### Try it
The job is to find each line of the records below that includes the word "雷州话中" and copy it.

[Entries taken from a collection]
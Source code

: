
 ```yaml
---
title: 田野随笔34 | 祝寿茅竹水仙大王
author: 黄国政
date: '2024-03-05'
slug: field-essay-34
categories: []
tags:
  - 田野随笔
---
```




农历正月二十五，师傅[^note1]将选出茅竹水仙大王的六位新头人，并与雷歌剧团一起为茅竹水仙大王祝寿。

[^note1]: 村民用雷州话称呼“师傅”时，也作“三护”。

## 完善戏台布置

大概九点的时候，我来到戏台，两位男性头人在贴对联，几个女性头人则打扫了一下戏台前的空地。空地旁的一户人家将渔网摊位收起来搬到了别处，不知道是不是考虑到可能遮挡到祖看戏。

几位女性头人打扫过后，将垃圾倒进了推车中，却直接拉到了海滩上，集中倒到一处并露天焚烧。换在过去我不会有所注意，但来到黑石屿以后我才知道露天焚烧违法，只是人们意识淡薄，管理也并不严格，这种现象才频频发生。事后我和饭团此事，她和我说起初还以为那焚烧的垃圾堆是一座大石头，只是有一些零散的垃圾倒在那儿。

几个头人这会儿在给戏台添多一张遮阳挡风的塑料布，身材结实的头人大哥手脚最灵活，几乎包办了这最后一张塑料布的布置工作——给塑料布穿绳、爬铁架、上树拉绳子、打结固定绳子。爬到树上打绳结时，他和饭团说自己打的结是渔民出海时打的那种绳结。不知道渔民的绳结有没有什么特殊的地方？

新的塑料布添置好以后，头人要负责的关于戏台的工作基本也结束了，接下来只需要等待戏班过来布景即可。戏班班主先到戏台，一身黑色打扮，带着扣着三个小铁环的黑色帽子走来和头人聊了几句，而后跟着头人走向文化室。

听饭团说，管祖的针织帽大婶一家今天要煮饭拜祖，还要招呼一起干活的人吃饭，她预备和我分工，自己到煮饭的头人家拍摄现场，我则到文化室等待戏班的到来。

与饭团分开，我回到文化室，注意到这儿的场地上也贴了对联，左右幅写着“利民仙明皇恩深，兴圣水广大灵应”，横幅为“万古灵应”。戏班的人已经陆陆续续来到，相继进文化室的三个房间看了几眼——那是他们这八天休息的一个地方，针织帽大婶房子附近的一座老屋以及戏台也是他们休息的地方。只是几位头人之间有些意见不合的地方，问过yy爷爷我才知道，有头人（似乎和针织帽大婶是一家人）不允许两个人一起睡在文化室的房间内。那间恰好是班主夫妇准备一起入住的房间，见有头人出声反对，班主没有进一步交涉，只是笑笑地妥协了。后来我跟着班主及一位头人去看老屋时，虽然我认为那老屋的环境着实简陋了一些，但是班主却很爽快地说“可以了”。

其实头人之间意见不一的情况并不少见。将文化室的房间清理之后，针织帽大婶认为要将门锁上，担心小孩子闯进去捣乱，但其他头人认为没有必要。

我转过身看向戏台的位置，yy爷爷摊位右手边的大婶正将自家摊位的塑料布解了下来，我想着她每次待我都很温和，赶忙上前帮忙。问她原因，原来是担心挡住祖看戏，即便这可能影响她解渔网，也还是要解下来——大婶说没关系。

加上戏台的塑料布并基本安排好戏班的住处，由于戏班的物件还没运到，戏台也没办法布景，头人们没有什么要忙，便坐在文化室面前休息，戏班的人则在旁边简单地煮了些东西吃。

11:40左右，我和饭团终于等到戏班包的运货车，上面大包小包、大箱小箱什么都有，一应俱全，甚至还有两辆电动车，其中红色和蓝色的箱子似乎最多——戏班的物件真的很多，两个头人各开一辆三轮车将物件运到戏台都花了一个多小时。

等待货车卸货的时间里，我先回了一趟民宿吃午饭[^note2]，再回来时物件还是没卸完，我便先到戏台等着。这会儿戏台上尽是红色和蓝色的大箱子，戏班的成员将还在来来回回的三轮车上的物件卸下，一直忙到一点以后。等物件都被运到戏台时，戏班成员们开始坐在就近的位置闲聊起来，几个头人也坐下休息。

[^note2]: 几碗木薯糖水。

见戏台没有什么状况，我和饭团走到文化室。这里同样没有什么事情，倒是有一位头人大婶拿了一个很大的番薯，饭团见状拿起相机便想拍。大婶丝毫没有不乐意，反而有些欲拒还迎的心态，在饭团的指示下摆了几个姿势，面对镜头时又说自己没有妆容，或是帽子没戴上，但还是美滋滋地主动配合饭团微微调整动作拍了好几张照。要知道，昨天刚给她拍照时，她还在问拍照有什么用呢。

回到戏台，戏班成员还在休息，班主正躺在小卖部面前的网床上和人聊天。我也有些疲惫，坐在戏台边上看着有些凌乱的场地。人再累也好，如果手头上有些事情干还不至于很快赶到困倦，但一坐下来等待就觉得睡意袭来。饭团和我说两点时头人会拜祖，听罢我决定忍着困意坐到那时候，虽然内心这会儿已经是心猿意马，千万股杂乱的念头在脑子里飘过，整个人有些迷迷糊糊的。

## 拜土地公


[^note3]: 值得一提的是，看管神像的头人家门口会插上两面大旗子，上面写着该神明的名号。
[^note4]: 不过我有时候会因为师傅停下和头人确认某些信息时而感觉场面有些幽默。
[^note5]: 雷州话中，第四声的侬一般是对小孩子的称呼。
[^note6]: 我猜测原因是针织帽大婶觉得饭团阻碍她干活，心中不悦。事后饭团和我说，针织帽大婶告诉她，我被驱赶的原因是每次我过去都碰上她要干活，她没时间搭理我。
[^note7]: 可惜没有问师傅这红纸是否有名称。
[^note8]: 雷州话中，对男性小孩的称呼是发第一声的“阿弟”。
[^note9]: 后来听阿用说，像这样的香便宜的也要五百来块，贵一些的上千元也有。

### Reply to the task
[^note5]: 雷州话中，第四声的侬一般是对小孩子的称呼。
[^note8]: 雷州话中，对男性小孩的称呼是发第一声的“阿弟”。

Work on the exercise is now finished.